Efendi Antony’ye çorba servis edildikten birkaç dakika sonra tüm muhabbet sona erdi, bu sırada Jellyband ve Sally herkesin yemeğe başlayabilmesi için tabakları uzatıyorlardı.
“İnanın, madam!” dedi Efendi Antony kısa bir süre sonra, “Benimki beyhude bir kadeh kaldırma değildi. Kendinizin, Matmazel Suzanne’in ve dostum Vikont’un güvenle İngiltere’ye vardığını gördüğünüze göre, eminim ki Kont’un kaderi için daha umutlu hissediyorsunuzdur.”
“Ah, mösyö,” diye cevap verdi Kontes, büyük bir iç çekti. “Tanrıya güveniyorum, umutlanmak ve dua etmekten başka yapabileceğim bir şey yok.”
“Evet, madam!” diye araya girdi Sör Andrew Ffoulkes, “Tanrıya sonuna dek güvenin, ancak tıpkı bugün sizi getirdikleri gibi Kont’u da Kanal’dan güvenle geçirecek bu İngiliz dostlarınıza da azıcık güvenin.”
“Tabii ki, tabii ki mösyö,” diye cevap verdi kadın. “Size ve arkadaşlarınıza güvenim sonsuz. Emin olun, şanınız tüm Fransa’ya yayılmış durumda. Bazı dostlarımın o korkunç devrimci mahkemelerin pençesinden kaçış şekli âdeta bir mucizeydi ve tüm bunlar siz ve arkadaşlarınız sayesinde gerçekleşti.”

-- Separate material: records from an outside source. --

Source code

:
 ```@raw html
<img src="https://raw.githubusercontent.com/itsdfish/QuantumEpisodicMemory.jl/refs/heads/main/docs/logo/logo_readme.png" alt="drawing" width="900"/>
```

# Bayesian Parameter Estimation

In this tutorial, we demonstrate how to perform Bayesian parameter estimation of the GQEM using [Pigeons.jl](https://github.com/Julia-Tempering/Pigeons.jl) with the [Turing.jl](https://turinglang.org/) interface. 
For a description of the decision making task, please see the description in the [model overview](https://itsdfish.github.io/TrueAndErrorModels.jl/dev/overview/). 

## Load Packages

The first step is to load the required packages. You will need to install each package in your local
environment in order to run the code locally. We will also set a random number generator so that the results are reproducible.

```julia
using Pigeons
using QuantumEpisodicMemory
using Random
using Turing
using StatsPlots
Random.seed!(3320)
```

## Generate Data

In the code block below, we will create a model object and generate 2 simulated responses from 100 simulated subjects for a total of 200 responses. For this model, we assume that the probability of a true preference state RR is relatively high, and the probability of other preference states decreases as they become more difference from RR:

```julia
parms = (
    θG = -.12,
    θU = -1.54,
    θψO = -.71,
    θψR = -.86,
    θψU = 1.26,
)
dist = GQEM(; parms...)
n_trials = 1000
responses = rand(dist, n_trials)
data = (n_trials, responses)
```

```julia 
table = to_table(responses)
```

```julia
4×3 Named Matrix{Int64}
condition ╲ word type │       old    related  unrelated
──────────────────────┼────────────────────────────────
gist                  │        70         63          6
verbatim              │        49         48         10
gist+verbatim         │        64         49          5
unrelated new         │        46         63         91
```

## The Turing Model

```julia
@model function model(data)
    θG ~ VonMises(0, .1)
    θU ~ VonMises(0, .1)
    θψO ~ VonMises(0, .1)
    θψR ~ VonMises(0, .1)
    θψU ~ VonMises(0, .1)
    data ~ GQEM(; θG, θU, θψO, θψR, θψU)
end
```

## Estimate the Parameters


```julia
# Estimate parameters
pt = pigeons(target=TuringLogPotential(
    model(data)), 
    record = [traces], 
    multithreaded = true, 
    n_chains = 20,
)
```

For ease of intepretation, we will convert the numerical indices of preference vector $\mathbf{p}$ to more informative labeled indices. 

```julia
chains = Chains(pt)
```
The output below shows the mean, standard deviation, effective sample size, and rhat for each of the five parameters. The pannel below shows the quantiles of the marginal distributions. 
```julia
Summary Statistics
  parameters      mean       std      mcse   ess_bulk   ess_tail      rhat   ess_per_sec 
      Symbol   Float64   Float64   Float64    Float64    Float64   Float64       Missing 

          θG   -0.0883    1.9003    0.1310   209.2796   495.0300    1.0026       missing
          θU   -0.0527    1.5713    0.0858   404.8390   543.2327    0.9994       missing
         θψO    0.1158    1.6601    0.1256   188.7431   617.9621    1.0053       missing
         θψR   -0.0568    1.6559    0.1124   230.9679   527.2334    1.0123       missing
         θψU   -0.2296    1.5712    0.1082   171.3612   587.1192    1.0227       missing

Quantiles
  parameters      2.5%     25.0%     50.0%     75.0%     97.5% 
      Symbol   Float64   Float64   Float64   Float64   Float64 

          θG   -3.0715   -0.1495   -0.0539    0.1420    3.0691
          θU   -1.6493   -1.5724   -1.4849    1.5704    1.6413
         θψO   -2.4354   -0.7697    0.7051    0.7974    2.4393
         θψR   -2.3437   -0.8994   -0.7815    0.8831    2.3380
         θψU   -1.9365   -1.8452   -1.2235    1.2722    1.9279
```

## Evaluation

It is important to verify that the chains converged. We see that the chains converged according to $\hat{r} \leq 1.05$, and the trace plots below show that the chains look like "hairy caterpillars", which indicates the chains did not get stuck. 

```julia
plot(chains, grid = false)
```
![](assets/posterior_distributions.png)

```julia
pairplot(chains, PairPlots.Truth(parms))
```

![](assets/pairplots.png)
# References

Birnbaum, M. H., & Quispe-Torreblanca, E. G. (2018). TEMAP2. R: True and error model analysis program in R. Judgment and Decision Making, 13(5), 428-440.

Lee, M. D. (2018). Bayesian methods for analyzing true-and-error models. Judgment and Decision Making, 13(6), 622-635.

“Biz yalnızca işi yapan elleriz, Madam Kontes.”
“Fakat eşime gelince mösyö,” dedi Kontes, dökülmemiş gözyaşları sanki sesini perdeliyordu, “o öyle bir tehlikenin içinde ki… Çocuklarım olmasa… Onu asla yalnız bırakmazdım. Ona ve çocuklarıma karşı olan sorumluluğum arasında paramparça oldum. Zira çocuklarım, bensiz gelmeyi reddettiler. Siz ve arkadaşlarınız da büyük bir ciddiyetle, kocamın güvende olacağını temin ettiniz. Ancak… Ah! İşte şimdi buradayım. Güzel ve özgür İngiltere’de sizlerle beraberken onu düşünüyorum, canını kurtarmaya çalışıyor, zavallı bir yaratıkmışçasına kovalanıyor… Ne büyük bir dert içinde… Ah! Onu bırakmamalıydım. Onu bırakmamalıydım!”
Zavallı kadın tamamen çökmüştü; bitkinlik, keder ve hisleri, sert mizaçlı aristokrat tabiatına karşı galip gelmişti. Kendi kendine sessizce ağlıyordu. Suzanne hemen ona doğru koşup öpücükleriyle gözyaşlarını dindirmeyi denedi.
Efendi Antony ve Sör Andrew, Kontes konuşurken onu bölmemek için hiçbir şey söylemediler. Onun adına üzüldüklerine şüphe yoktu, sessizlikleri bunun doğrudan kanıtıydı. Çünkü İngiltere, İngiltere olduğundan beri, İngilizler her zaman kendi duyguları ve başkalarına olan şefkatleri sebebiyle mahcup hissediyorlardı. Bu yüzden iki genç adam hiçbir şey söylemediler ve duygularını gizlemek için ellerinden geleni yaptılar, süklüm püklüm olmuşlardı.
“Bana sorarsanız, mösyö,” dedi Suzanne aniden, gür kahverengi bukleleri arasından Sör Andrew’a doğru bakıyordu. “Size sonuna kadar güveniyorum ve tıpkı bugün bizi getirdiğiniz gibi, çok sevgili babamı da sağ salim bir şekilde İngiltere’ye ulaştıracağınızı biliyorum.”